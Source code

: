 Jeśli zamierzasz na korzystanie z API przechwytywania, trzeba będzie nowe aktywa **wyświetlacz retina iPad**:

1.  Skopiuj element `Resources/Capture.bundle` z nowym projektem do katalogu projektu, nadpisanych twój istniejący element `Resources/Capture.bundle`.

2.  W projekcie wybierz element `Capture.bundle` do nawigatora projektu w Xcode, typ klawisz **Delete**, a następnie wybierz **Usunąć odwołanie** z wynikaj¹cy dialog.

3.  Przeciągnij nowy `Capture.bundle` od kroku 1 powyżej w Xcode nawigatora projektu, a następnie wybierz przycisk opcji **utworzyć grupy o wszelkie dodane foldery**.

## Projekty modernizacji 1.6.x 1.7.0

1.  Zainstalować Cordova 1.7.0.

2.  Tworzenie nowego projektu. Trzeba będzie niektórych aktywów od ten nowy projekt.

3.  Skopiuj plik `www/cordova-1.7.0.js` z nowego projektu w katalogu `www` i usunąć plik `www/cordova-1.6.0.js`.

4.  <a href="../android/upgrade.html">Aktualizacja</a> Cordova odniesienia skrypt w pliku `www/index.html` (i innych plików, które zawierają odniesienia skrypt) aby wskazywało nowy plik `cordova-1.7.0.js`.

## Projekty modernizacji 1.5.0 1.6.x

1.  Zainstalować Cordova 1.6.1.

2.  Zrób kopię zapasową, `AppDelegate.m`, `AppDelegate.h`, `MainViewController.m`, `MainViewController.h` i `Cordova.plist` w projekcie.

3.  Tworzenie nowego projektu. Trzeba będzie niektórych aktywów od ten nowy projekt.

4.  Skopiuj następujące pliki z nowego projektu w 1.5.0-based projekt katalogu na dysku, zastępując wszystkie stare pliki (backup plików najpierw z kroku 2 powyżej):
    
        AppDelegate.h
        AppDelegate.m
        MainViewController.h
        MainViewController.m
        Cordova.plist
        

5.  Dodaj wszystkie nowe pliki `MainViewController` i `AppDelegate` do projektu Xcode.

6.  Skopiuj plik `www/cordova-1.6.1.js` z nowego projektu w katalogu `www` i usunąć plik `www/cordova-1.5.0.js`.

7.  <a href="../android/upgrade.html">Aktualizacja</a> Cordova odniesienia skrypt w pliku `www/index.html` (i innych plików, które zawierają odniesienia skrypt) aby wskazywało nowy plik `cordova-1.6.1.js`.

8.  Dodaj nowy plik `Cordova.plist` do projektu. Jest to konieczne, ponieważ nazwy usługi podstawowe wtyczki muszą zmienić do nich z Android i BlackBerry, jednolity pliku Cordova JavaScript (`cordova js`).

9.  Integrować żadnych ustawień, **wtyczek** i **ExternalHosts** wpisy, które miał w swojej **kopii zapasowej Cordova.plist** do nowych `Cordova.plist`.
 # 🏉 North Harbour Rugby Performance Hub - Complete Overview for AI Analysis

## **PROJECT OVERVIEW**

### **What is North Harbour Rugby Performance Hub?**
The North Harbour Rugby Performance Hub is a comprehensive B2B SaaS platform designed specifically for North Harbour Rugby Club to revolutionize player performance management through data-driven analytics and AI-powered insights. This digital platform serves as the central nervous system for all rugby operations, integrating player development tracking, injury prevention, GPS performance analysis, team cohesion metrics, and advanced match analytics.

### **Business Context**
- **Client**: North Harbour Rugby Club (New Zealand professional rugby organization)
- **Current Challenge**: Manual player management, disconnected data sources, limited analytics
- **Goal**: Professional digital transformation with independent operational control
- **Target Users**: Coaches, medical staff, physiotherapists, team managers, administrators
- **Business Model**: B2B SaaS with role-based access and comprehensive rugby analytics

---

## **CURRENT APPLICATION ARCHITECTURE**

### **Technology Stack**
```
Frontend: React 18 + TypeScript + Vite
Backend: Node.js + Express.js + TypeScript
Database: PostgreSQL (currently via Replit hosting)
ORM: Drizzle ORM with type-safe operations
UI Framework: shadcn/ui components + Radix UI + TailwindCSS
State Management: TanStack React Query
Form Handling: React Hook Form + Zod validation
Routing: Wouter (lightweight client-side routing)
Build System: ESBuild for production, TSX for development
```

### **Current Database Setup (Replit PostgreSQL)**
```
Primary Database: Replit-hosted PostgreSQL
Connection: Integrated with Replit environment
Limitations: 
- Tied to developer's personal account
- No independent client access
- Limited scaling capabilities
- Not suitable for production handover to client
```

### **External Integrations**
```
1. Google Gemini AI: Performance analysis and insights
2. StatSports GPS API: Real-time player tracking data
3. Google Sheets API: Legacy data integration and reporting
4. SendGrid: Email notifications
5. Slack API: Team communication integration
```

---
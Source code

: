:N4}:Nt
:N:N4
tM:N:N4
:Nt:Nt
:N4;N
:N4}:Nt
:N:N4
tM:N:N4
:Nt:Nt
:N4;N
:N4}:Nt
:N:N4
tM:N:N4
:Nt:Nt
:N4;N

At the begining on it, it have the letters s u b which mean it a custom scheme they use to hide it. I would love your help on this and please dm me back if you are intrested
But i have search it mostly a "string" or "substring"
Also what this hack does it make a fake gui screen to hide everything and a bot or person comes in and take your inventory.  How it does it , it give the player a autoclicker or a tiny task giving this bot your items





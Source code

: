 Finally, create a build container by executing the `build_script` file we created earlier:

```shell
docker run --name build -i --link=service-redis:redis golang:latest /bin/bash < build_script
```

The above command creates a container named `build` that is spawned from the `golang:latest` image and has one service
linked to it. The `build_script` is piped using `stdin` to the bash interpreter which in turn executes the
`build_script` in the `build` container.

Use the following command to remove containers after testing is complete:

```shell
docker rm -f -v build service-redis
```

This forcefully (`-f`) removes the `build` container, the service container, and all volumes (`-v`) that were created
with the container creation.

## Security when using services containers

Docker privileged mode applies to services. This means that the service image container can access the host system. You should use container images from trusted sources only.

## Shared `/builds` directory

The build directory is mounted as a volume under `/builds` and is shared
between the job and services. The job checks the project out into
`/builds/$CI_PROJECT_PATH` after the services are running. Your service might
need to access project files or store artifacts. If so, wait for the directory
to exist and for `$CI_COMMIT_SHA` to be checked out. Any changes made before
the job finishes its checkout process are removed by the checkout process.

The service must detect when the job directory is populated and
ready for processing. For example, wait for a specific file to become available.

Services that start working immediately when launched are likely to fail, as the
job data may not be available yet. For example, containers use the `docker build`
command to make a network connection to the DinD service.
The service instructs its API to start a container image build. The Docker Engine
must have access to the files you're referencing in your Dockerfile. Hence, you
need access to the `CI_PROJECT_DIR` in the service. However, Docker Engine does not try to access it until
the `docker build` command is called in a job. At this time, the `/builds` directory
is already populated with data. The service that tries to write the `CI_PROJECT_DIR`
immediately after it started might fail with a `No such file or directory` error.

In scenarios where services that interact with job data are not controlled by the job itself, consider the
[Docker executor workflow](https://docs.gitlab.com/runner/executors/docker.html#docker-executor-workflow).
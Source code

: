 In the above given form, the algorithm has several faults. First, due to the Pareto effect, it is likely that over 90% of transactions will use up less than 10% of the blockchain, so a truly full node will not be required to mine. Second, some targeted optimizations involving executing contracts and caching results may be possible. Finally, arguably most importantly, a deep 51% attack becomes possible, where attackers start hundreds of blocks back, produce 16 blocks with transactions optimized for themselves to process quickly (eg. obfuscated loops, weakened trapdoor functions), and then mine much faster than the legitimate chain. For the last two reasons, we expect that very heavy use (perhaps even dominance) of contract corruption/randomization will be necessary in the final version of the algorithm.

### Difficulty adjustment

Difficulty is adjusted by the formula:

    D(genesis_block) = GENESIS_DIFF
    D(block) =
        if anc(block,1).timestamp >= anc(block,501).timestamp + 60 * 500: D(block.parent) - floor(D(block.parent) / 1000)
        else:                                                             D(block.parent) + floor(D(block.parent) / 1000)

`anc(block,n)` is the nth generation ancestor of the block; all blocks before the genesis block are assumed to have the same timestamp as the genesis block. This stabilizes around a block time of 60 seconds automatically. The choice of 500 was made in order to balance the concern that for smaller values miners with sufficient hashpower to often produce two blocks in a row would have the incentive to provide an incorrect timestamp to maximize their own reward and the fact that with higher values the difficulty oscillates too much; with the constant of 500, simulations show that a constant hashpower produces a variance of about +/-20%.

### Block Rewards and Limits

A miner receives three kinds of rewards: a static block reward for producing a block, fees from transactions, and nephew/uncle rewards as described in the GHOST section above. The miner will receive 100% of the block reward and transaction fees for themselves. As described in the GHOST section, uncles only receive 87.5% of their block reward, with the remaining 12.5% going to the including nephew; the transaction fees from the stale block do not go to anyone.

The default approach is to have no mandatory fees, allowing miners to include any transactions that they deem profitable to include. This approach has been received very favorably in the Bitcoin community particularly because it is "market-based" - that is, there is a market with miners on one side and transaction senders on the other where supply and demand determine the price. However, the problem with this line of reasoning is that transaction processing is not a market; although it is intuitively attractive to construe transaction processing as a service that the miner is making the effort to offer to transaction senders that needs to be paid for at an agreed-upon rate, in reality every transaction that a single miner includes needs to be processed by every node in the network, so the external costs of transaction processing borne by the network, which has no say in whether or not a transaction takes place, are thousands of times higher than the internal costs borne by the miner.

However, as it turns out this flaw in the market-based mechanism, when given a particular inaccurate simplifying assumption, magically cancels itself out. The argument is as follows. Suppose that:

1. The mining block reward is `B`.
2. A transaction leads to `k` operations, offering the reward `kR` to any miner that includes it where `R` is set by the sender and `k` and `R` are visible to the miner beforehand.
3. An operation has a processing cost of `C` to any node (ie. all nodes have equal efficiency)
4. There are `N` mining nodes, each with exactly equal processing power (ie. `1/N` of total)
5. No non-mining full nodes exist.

#### Problem to solve
List every line from the entries above in which "Business" appears.

#### Finished task
### **Business Context**
- **Business Model**: B2B SaaS with role-based access and comprehensive rugby analytics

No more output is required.